About this exercise
Print nothing except the lines of the listing below from the line with "the size of the" to the line with "is the parent", each exactly as written, both ends included.

Recorded information
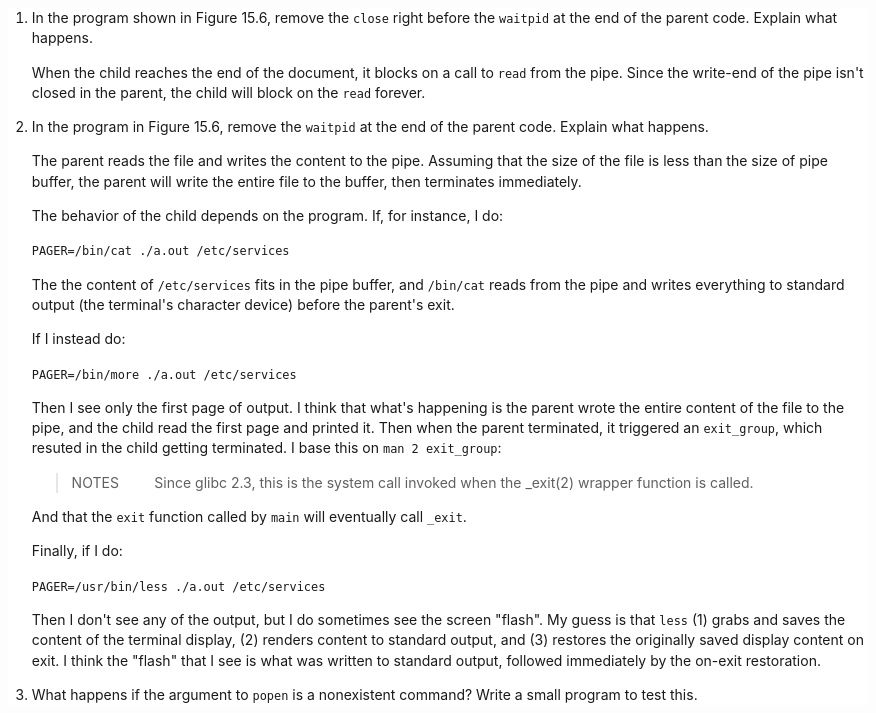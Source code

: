 1. In the program shown in Figure 15.6, remove the `close` right before the
   `waitpid` at the end of the parent code. Explain what happens.

   When the child reaches the end of the document, it blocks on a call to
   `read` from the pipe. Since the write-end of the pipe isn't closed in the
   parent, the child will block on the `read` forever.

2. In the program in Figure 15.6, remove the `waitpid` at the end of the parent
   code. Explain what happens.

   The parent reads the file and writes the content to the pipe.  Assuming that
   the size of the file is less than the size of pipe buffer, the parent will
   write the entire file to the buffer, then terminates immediately.

   The behavior of the child depends on the program.  If, for instance, I do:

   ```
   PAGER=/bin/cat ./a.out /etc/services
   ```

   The the content of `/etc/services` fits in the pipe buffer, and `/bin/cat`
   reads from the pipe and writes everything to standard output (the terminal's
   character device) before the parent's exit.

   If I instead do:

   ```
   PAGER=/bin/more ./a.out /etc/services
   ```

   Then I see only the first page of output.  I think that what's happening
   is the parent wrote the entire content of the file to the pipe, and the child
   read the first page and printed it.  Then when the parent terminated, it
   triggered an `exit_group`, which resuted in the child getting terminated.  I
   base this on `man 2 exit_group`:


   > NOTES
   > &nbsp;&nbsp;&nbsp;&nbsp;&nbsp;&nbsp;&nbsp;&nbsp;Since
   > glibc  2.3,  this is the system call invoked when the _exit(2) wrapper
   > function is called.

   And that the `exit` function called by `main` will eventually call `_exit`.

   Finally, if I do:

   ```
   PAGER=/usr/bin/less ./a.out /etc/services
   ```

   Then I don't see any of the output, but I do sometimes see the screen
   "flash".  My guess is that `less` (1) grabs and saves the content of the
   terminal display, (2) renders content to standard output, and (3) restores
   the originally saved display content on exit.  I think the "flash" that
   I see is what was written to standard output, followed immediately by the
   on-exit restoration.

3. What happens if the argument to `popen` is a nonexistent command? Write a
   small program to test this.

Answer box
   the size of the file is less than the size of pipe buffer, the parent will
   write the entire file to the buffer, then terminates immediately.

   The behavior of the child depends on the program.  If, for instance, I do:

   ```
   PAGER=/bin/cat ./a.out /etc/services
   ```

   The the content of `/etc/services` fits in the pipe buffer, and `/bin/cat`
   reads from the pipe and writes everything to standard output (the terminal's
   character device) before the parent's exit.

   If I instead do:

   ```
   PAGER=/bin/more ./a.out /etc/services
   ```

   Then I see only the first page of output.  I think that what's happening
   is the parent wrote the entire content of the file to the pipe, and the child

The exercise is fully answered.